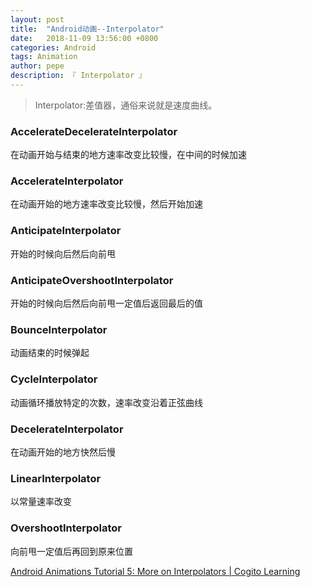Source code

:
 ```yaml
---
layout: post
title:  "Android动画--Interpolator"
date:   2018-11-09 13:56:00 +0800
categories: Android
tags: Animation
author: pepe
description: 『 Interpolator 』
---
```


> Interpolator:差值器，通俗来说就是速度曲线。

### **AccelerateDecelerateInterpolator**

在动画开始与结束的地方速率改变比较慢，在中间的时候加速

### **AccelerateInterpolator**

在动画开始的地方速率改变比较慢，然后开始加速

### **AnticipateInterpolator**

开始的时候向后然后向前甩

### **AnticipateOvershootInterpolator**

开始的时候向后然后向前甩一定值后返回最后的值

### **BounceInterpolator**

动画结束的时候弹起

### **CycleInterpolator**

动画循环播放特定的次数，速率改变沿着正弦曲线

### **DecelerateInterpolator**

在动画开始的地方快然后慢

### **LinearInterpolator**

以常量速率改变

### **OvershootInterpolator**

向前甩一定值后再回到原来位置


[Android Animations Tutorial 5: More on Interpolators | Cogito Learning](http://cogitolearning.co.uk/2013/10/android-animations-tutorial-5-more-on-interpolators/)























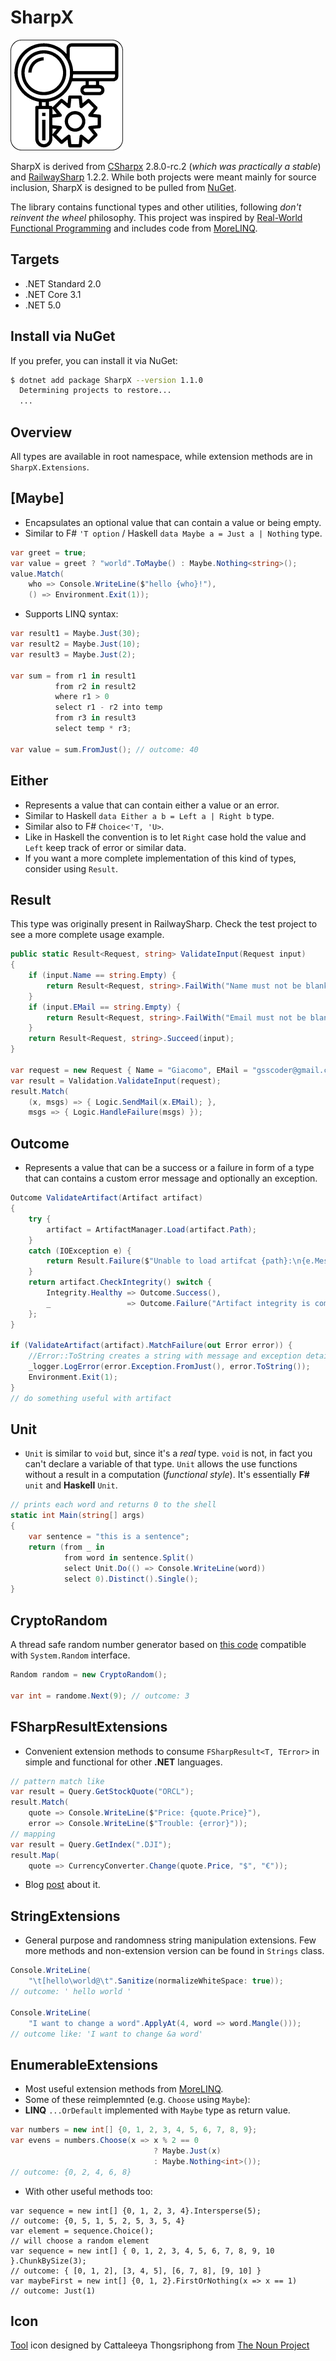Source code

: 
# SharpX

![alt text](/assets/icon.png "SharpX Logo")

SharpX is derived from [CSharpx](https://github.com/gsscoder/csharpx) 2.8.0-rc.2 (_which was practically a stable_) and [RailwaySharp](https://github.com/gsscoder/railwaysharp) 1.2.2. While both projects were meant mainly for source inclusion, SharpX is designed to be pulled from [NuGet](https://www.nuget.org/).

The library contains functional types and other utilities, following _don't reinvent the wheel_ philosophy. This project was inspired by [Real-World Functional Programming](https://www.amazon.com/Real-World-Functional-Programming-Tomas-Petricek/dp/1933988924/ref=sr_1_1?keywords=Real-World+Functional+Programming&qid=1580118924&s=books&sr=1-1) and includes code from [MoreLINQ](https://github.com/morelinq/MoreLINQ).

## Targets

- .NET Standard 2.0
- .NET Core 3.1
- .NET 5.0

## Install via NuGet

If you prefer, you can install it via NuGet:

```sh
$ dotnet add package SharpX --version 1.1.0
  Determining projects to restore...
  ...
```

## Overview

All types are available in root namespace, while extension methods are in `SharpX.Extensions`.

## [Maybe]

- Encapsulates an optional value that can contain a value or being empty.
- Similar to F# `'T option` / Haskell `data Maybe a = Just a | Nothing` type.

```csharp
var greet = true;
var value = greet ? "world".ToMaybe() : Maybe.Nothing<string>();
value.Match(
    who => Console.WriteLine($"hello {who}!"),
    () => Environment.Exit(1));
```

- Supports LINQ syntax:

```csharp
var result1 = Maybe.Just(30);
var result2 = Maybe.Just(10);
var result3 = Maybe.Just(2);

var sum = from r1 in result1
          from r2 in result2
          where r1 > 0
          select r1 - r2 into temp
          from r3 in result3
          select temp * r3;

var value = sum.FromJust(); // outcome: 40
```

## Either

- Represents a value that can contain either a value or an error.
- Similar to Haskell `data Either a b = Left a | Right b` type.
- Similar also to F# `Choice<'T, 'U>`.
- Like in Haskell the convention is to let `Right` case hold the value and `Left` keep track of error or similar data.
- If you want a more complete implementation of this kind of types, consider using `Result`.

## Result

This type was originally present in RailwaySharp. Check the test project to see a more complete usage example.

``` csharp
public static Result<Request, string> ValidateInput(Request input)
{
    if (input.Name == string.Empty) {
        return Result<Request, string>.FailWith("Name must not be blank");
    }
    if (input.EMail == string.Empty) {
        return Result<Request, string>.FailWith("Email must not be blank");
    }
    return Result<Request, string>.Succeed(input);
}

var request = new Request { Name = "Giacomo", EMail = "gsscoder@gmail.com" };
var result = Validation.ValidateInput(request);
result.Match(
    (x, msgs) => { Logic.SendMail(x.EMail); },
    msgs => { Logic.HandleFailure(msgs) });
```

## Outcome

- Represents a value that can be a success or a failure in form of a type that can contains a custom error message and optionally an exception.

```csharp
Outcome ValidateArtifact(Artifact artifact)
{
    try {
        artifact = ArtifactManager.Load(artifact.Path);
    }
    catch (IOException e) {
        return Result.Failure($"Unable to load artifcat {path}:\n{e.Message}", exception: e);
    }
    return artifact.CheckIntegrity() switch {
        Integrity.Healthy => Outcome.Success(),
        _                 => Outcome.Failure("Artifact integrity is compromised")
    };
}

if (ValidateArtifact(artifact).MatchFailure(out Error error)) {
    //Error::ToString creates a string with message and exception details
    _logger.LogError(error.Exception.FromJust(), error.ToString());
    Environment.Exit(1);
}
// do something useful with artifact
```

## Unit

- `Unit` is similar to `void` but, since it's a *real* type. `void` is not, in fact you can't declare a variable of that type. `Unit` allows the use functions without a result in a computation (*functional style*). It's essentially **F#** `unit` and **Haskell** `Unit`.

```csharp
// prints each word and returns 0 to the shell
static int Main(string[] args)
{
    var sentence = "this is a sentence";
    return (from _ in
            from word in sentence.Split()
            select Unit.Do(() => Console.WriteLine(word))
            select 0).Distinct().Single();
}
```

## CryptoRandom

A thread safe random number generator based on [this code](https://docs.microsoft.com/en-us/archive/msdn-magazine/2007/september/net-matters-tales-from-the-cryptorandom) compatible with `System.Random` interface.

```csharp
Random random = new CryptoRandom();

var int = randome.Next(9); // outcome: 3
```

## FSharpResultExtensions

- Convenient extension methods to consume `FSharpResult<T, TError>` in simple and functional for other **.NET** languages.

```csharp
// pattern match like
var result = Query.GetStockQuote("ORCL");
result.Match(
    quote => Console.WriteLine($"Price: {quote.Price}"),
    error => Console.WriteLine($"Trouble: {error}"));
// mapping
var result = Query.GetIndex(".DJI");
result.Map(
    quote => CurrencyConverter.Change(quote.Price, "$", "€"));
```

- Blog [post](https://gsscoder.github.io/consuming-fsharp-results-in-c/) about it.

## StringExtensions

- General purpose and randomness string manipulation extensions. Few more methods and non-extension version can be found in `Strings` class.

```csharp
Console.WriteLine(
    "\t[hello\world@\t".Sanitize(normalizeWhiteSpace: true));
// outcome: ' hello world '

Console.WriteLine(
    "I want to change a word".ApplyAt(4, word => word.Mangle()));
// outcome like: 'I want to change &a word'
```

## EnumerableExtensions

- Most useful extension methods from [MoreLINQ](https://github.com/morelinq/MoreLINQ).
- Some of these reimplemnted (e.g. `Choose` using `Maybe`):
- **LINQ** `...OrDefault` implemented with `Maybe` type as return value.

```csharp
var numbers = new int[] {0, 1, 2, 3, 4, 5, 6, 7, 8, 9};
var evens = numbers.Choose(x => x % 2 == 0
                                ? Maybe.Just(x)
                                : Maybe.Nothing<int>());
// outcome: {0, 2, 4, 6, 8}
```

- With other useful methods too:

```CSharp
var sequence = new int[] {0, 1, 2, 3, 4}.Intersperse(5);
// outcome: {0, 5, 1, 5, 2, 5, 3, 5, 4}
var element = sequence.Choice();
// will choose a random element
var sequence = new int[] { 0, 1, 2, 3, 4, 5, 6, 7, 8, 9, 10 }.ChunkBySize(3);
// outcome: { [0, 1, 2], [3, 4, 5], [6, 7, 8], [9, 10] }
var maybeFirst = new int[] {0, 1, 2}.FirstOrNothing(x => x == 1)
// outcome: Just(1)
```

## Icon

[Tool](https://thenounproject.com/search/?q=tool&i=3902696) icon designed by Cattaleeya Thongsriphong from [The Noun Project](https://thenounproject.com/)
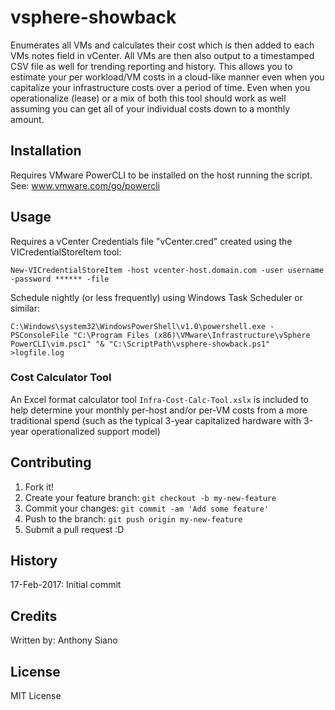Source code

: # vsphere-showback

Enumerates all VMs and calculates their cost which is then added to each VMs notes field in vCenter.
All VMs are then also output to a timestamped CSV file as well for trending reporting and history.
This allows you to estimate your per workload/VM costs in a cloud-like manner even when you capitalize
your infrastructure costs over a period of time. Even when you operationalize (lease) or a mix of both
this tool should work as well assuming you can get all of your individual costs down to a monthly amount.

## Installation

Requires VMware PowerCLI to be installed on the host running the script. See: www.vmware.com/go/powercli

## Usage

Requires a vCenter Credentials file "vCenter.cred" created using the VICredentialStoreItem tool:
```
New-VICredentialStoreItem -host vcenter-host.domain.com -user username -password ****** -file
```

Schedule nightly (or less frequently) using Windows Task Scheduler or similar:
```
C:\Windows\system32\WindowsPowerShell\v1.0\powershell.exe -PSConsoleFile "C:\Program Files (x86)\VMware\Infrastructure\vSphere PowerCLI\vim.psc1" "& "C:\ScriptPath\vsphere-showback.ps1" >logfile.log
```

### Cost Calculator Tool
An Excel format calculator tool `Infra-Cost-Calc-Tool.xslx` is included to help determine your monthly per-host and/or per-VM costs from a more traditional spend (such as the typical 3-year capitalized hardware with 3-year operationalized support model)

## Contributing

1. Fork it!
2. Create your feature branch: `git checkout -b my-new-feature`
3. Commit your changes: `git commit -am 'Add some feature'`
4. Push to the branch: `git push origin my-new-feature`
5. Submit a pull request :D

## History

17-Feb-2017: Initial commit

## Credits

Written by: Anthony Siano

## License

MIT License

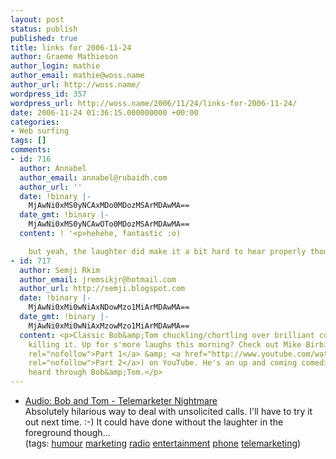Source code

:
 ```yaml
---
layout: post
status: publish
published: true
title: links for 2006-11-24
author: Graeme Mathieson
author_login: mathie
author_email: mathie@woss.name
author_url: http://woss.name/
wordpress_id: 357
wordpress_url: http://woss.name/2006/11/24/links-for-2006-11-24/
date: 2006-11-24 01:36:15.000000000 +00:00
categories:
- Web surfing
tags: []
comments:
- id: 716
  author: Annabel
  author_email: annabel@rubaidh.com
  author_url: ''
  date: !binary |-
    MjAwNi0xMS0yNCAxMDo0MDozMSArMDAwMA==
  date_gmt: !binary |-
    MjAwNi0xMS0yNCAwOTo0MDozMSArMDAwMA==
  content: ! '<p>hehehe, fantastic :o)

    but yeah, the laughter did make it a bit hard to hear properly though...</p>'
- id: 717
  author: Semji Rkim
  author_email: jremsikjr@hotmail.com
  author_url: http://semji.blogspot.com
  date: !binary |-
    MjAwNi0xMi0wNiAxNDowMzo1MiArMDAwMA==
  date_gmt: !binary |-
    MjAwNi0xMi0wNiAxMzowMzo1MiArMDAwMA==
  content: <p>Classic Bob&amp;Tom chuckling/chortling over brilliant comedy nearly
    killing it. Up for s'more laughs this morning? Check out Mike Birbiglia (<a href="http://www.youtube.com/watch?v=lL59mauFEsc"
    rel="nofollow">Part 1</a> &amp; <a href="http://www.youtube.com/watch?v=NaMosxCylyM"
    rel="nofollow">Part 2</a>) on YouTube. He's an up and coming comedian I first
    heard through Bob&amp;Tom.</p>
---
```

<ul class="delicious">
	<li>
		<div class="delicious-link"><a href="http://joshualowry.vox.com/library/audio/6a00c225203796f21900c2252ab8c18e1d.html">Audio: Bob and Tom - Telemarketer Nightmare</a></div>
		<div class="delicious-extended">Absolutely hilarious way to deal with unsolicited calls.  I'll have to try it out next time. :-)  It could have done without the laughter in the foreground though...</div>
		<div class="delicious-tags">(tags: <a href="http://del.icio.us/mathie/humour">humour</a> <a href="http://del.icio.us/mathie/marketing">marketing</a> <a href="http://del.icio.us/mathie/radio">radio</a> <a href="http://del.icio.us/mathie/entertainment">entertainment</a> <a href="http://del.icio.us/mathie/phone">phone</a> <a href="http://del.icio.us/mathie/telemarketing">telemarketing</a>)</div>
	</li>
</ul>
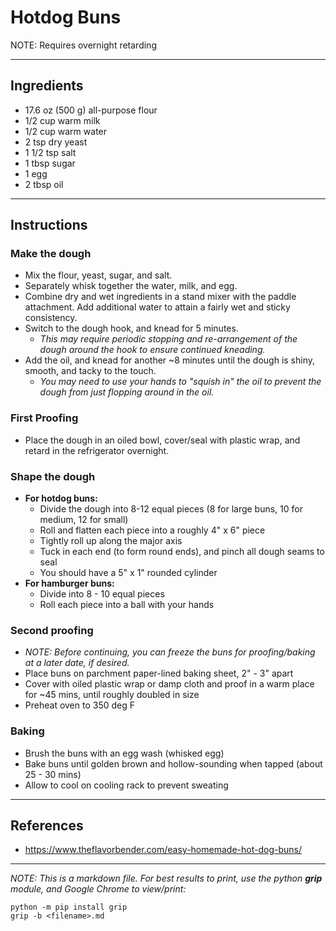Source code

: # Hotdog Buns
NOTE: Requires overnight retarding
***
## Ingredients
+ 17.6 oz (500 g) all-purpose flour
+ 1/2 cup warm milk
+ 1/2 cup warm water
+ 2 tsp dry yeast
+ 1 1/2 tsp salt
+ 1 tbsp sugar
+ 1 egg
+ 2 tbsp oil
***
## Instructions

### Make the dough
+ Mix the flour, yeast, sugar, and salt.
+ Separately whisk together the water, milk, and egg.
+ Combine dry and wet ingredients in a stand mixer with the paddle attachment.  Add additional water to attain a fairly wet and sticky consistency.
+ Switch to the dough hook, and knead for 5 minutes.
  + *This may require periodic stopping and re-arrangement of the dough around the hook to ensure continued kneading.*
+ Add the oil, and knead for another ~8 minutes until the dough is shiny, smooth, and tacky to the touch.
  + *You may need to use your hands to "squish in" the oil to prevent the dough from just flopping around in the oil.*

### First Proofing
+ Place the dough in an oiled bowl, cover/seal with plastic wrap, and retard in the refrigerator overnight.

### Shape the dough
+ **For hotdog buns:**
  + Divide the dough into 8-12 equal pieces (8 for large buns, 10 for medium, 12 for small)
  + Roll and flatten each piece into a roughly 4" x 6" piece
  + Tightly roll up along the major axis
  + Tuck in each end (to form round ends), and pinch all dough seams to seal
  + You should have a 5" x 1" rounded cylinder
+ **For hamburger buns:**
  + Divide into 8 - 10 equal pieces
  + Roll each piece into a ball with your hands

### Second proofing
+ *NOTE: Before continuing, you can freeze the buns for proofing/baking at a later date, if desired.*
+ Place buns on parchment paper-lined baking sheet, 2" - 3" apart
+ Cover with oiled plastic wrap or damp cloth and proof in a warm place for ~45 mins, until roughly doubled in size
+ Preheat oven to 350 deg F

### Baking
+ Brush the buns with an egg wash (whisked egg)
+ Bake buns until golden brown and hollow-sounding when tapped (about 25 - 30 mins)
+ Allow to cool on cooling rack to prevent sweating

***
## References
+ https://www.theflavorbender.com/easy-homemade-hot-dog-buns/

***
*NOTE: This is a markdown file. For best results to print, use the python **grip** module, and Google Chrome to view/print:*
```console
python -m pip install grip
grip -b <filename>.md
```
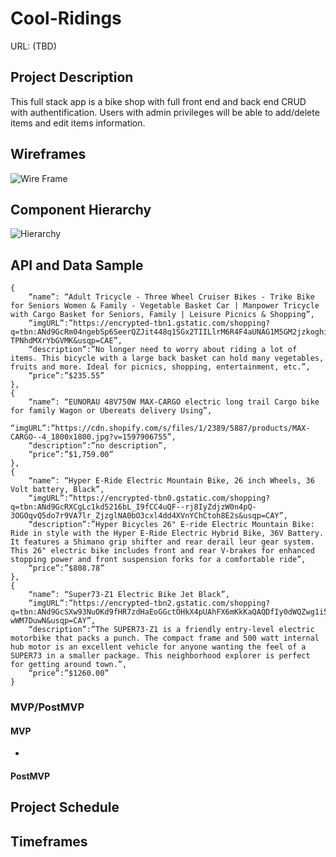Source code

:# Cool-Ridings

URL: (TBD)

## Project Description
This full stack app is a bike shop with full front end and back end CRUD with authentification. Users with admin privileges will be able to add/delete items and edit items information. 
## Wireframes
![Wire Frame](https://puu.sh/H3Oqr/714b40e9e2.png)
## Component Hierarchy
![Hierarchy](https://whimsical.com/p3-cool-ridings-Bnpgg7oe9Rmf1qYppRyjvr)
## API and Data Sample
```
{
	“name”: “Adult Tricycle - Three Wheel Cruiser Bikes - Trike Bike for Seniors Women & Family - Vegetable Basket Car | Manpower Tricycle with Cargo Basket for Seniors, Family | Leisure Picnics & Shopping”,
	“imgURL”:”https://encrypted-tbn1.gstatic.com/shopping?q=tbn:ANd9GcRm04ngebSp6SeerQZJit448q1SGx2TIILlrM6R4F4aUNAG1M5GM2jzkoghiyJ6EwGrsPAu4RANRmPf3T6hswxQ3PT8Z-TPNhdMXrYbGVMK&usqp=CAE”,
	“description”:”No longer need to worry about riding a lot of items. This bicycle with a large back basket can hold many vegetables, fruits and more. Ideal for picnics, shopping, entertainment, etc.”,
	“price”:”$235.55”
},
{
	“name”: “EUNORAU 48V750W MAX-CARGO electric long trail Cargo bike for family Wagon or Ubereats delivery Using”,
	“imgURL”:”https://cdn.shopify.com/s/files/1/2389/5887/products/MAX-CARGO--4_1800x1800.jpg?v=1597906755”,
	“description”:”no description”,
	“price”:”$1,759.00”
},
{
	“name”: “Hyper E-Ride Electric Mountain Bike, 26 inch Wheels, 36 Volt battery, Black”,
	“imgURL”:”https://encrypted-tbn0.gstatic.com/shopping?q=tbn:ANd9GcRXCgLc1kd5216bL_I9fCC4uQF--rj8IyZdjzW0n4pQ-3OGOqvQ5do7r9VA7lr_ZjzglNA0bO3cxl4dd4XVnYChCtoh8E2s&usqp=CAY”,
	“description”:”Hyper Bicycles 26" E-ride Electric Mountain Bike: Ride in style with the Hyper E-Ride Electric Hybrid Bike, 36V Battery. It features a Shimano grip shifter and rear derail leur gear system. This 26" electric bike includes front and rear V-brakes for enhanced stopping power and front suspension forks for a comfortable ride”,
	“price”:”$808.78”
},
{
	“name”: “Super73-Z1 Electric Bike Jet Black”,
	“imgURL”:”https://encrypted-tbn2.gstatic.com/shopping?q=tbn:ANd9GcSXw93NuOKd9fHR7zdHaEoGGctOHkX4pUAhFX6mKkKaQAQDfIy0dWQZwg1i5_j7xRZxRac31fooGlo0015VKf4SxUnV8VGcRKunzltT3XFWGEo-wWM7DuwN&usqp=CAY”,
	“description”:”The SUPER73-Z1 is a friendly entry-level electric motorbike that packs a punch. The compact frame and 500 watt internal hub motor is an excellent vehicle for anyone wanting the feel of a SUPER73 in a smaller package. This neighborhood explorer is perfect for getting around town.”,
	“price”:”$1260.00”
}
```
### MVP/PostMVP

#### MVP
-
#### PostMVP

## Project Schedule

## Timeframes
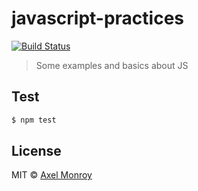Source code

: # javascript-practices
[![Build Status][travis-image]][travis-url]

> Some examples and basics about JS

## Test

```sh
$ npm test
```


## License
MIT © [Axel Monroy](http://github.com/AxelMonroyX)

[travis-url]: https://travis-ci.org/AxelMonroyX/javascript-practices
[travis-image]: https://img.shields.io/travis/AxelMonroyX/javascript-practices.svg?style=flat-square

[coveralls-url]: https://coveralls.io/r/AxelMonroyX/javascript-practices
[coveralls-image]: https://img.shields.io/coveralls/AxelMonroyX/javascript-practices.svg?style=flat-square

[depstat-url]: https://david-dm.org/AxelMonroyX/javascript-practices
[depstat-image]: https://david-dm.org/AxelMonroyX/javascript-practices.svg?style=flat-square
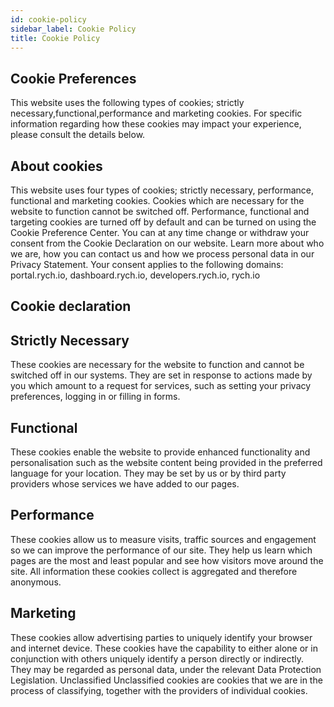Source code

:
 ```yaml
---
id: cookie-policy
sidebar_label: Cookie Policy
title: Cookie Policy
---
```


## Cookie Preferences

This website uses the following types of cookies; strictly necessary,functional,performance and marketing cookies. For specific information regarding how these cookies may impact your experience, please consult the details below.

## About cookies

This website uses four types of cookies; strictly necessary, performance, functional and marketing cookies. Cookies which are necessary for the website to function cannot be switched off. Performance, functional and targeting cookies are turned off by default and can be turned on using the Cookie Preference Center. You can at any time change or withdraw your consent from the Cookie Declaration on our website. Learn more about who we are, how you can contact us and how we process personal data in our Privacy Statement. Your consent applies to the following domains: portal.rych.io, dashboard.rych.io, developers.rych.io, rych.io

## Cookie declaration

## Strictly Necessary

These cookies are necessary for the website to function and cannot be switched off in our systems. They are set in response to actions made by you which amount to a request for services, such as setting your privacy preferences, logging in or filling in forms.

## Functional

These cookies enable the website to provide enhanced functionality and personalisation such as the website content being provided in the preferred language for your location. They may be set by us or by third party providers whose services we have added to our pages.

## Performance

These cookies allow us to measure visits, traffic sources and engagement so we can improve the performance of our site. They help us learn which pages are the most and least popular and see how visitors move around the site. All information these cookies collect is aggregated and therefore anonymous.

## Marketing

These cookies allow advertising parties to uniquely identify your browser and internet device. These cookies have the capability to either alone or in conjunction with others uniquely identify a person directly or indirectly. They may be regarded as personal data, under the relevant Data Protection Legislation. Unclassified Unclassified cookies are cookies that we are in the process of classifying, together with the providers of individual cookies.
- - -
- [What is expected] The answer must be a single number: how many lines of the data include the string "added".

- [Response below] 2